• [Brief]: Report each line of the entries below that includes "your".

• [Dataset extract]:
⁂

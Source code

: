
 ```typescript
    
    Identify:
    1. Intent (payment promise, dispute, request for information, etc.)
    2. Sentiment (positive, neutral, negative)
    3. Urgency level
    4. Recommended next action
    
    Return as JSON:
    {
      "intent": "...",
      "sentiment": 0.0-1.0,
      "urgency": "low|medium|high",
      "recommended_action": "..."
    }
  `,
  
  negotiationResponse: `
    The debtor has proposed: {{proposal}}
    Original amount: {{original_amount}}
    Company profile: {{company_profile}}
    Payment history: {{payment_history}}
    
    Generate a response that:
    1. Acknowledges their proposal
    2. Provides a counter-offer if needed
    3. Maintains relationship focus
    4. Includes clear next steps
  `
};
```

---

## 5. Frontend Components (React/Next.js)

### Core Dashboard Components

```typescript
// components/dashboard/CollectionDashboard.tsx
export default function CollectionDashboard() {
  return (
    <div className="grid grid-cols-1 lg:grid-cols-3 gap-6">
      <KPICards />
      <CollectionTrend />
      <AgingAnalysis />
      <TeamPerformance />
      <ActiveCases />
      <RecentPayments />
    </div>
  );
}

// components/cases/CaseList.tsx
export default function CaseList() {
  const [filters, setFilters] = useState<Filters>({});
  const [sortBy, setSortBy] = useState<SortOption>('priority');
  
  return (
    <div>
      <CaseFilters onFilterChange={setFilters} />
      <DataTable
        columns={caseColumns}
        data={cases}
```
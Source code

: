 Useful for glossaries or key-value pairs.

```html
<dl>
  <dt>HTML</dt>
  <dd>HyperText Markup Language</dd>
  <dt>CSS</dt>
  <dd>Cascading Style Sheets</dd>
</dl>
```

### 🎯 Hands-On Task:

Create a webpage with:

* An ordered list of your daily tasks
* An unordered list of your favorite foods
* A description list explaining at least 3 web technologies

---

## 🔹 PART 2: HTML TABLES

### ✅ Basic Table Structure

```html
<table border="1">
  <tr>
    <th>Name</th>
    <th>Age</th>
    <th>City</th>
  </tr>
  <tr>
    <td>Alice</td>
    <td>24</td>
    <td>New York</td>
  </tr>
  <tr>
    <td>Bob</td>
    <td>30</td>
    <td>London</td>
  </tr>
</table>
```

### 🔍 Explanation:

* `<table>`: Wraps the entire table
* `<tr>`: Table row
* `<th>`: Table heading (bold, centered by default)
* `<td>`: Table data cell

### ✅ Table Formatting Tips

⁂

• [Finished exercise]:
* An ordered list of your daily tasks
* An unordered list of your favorite foods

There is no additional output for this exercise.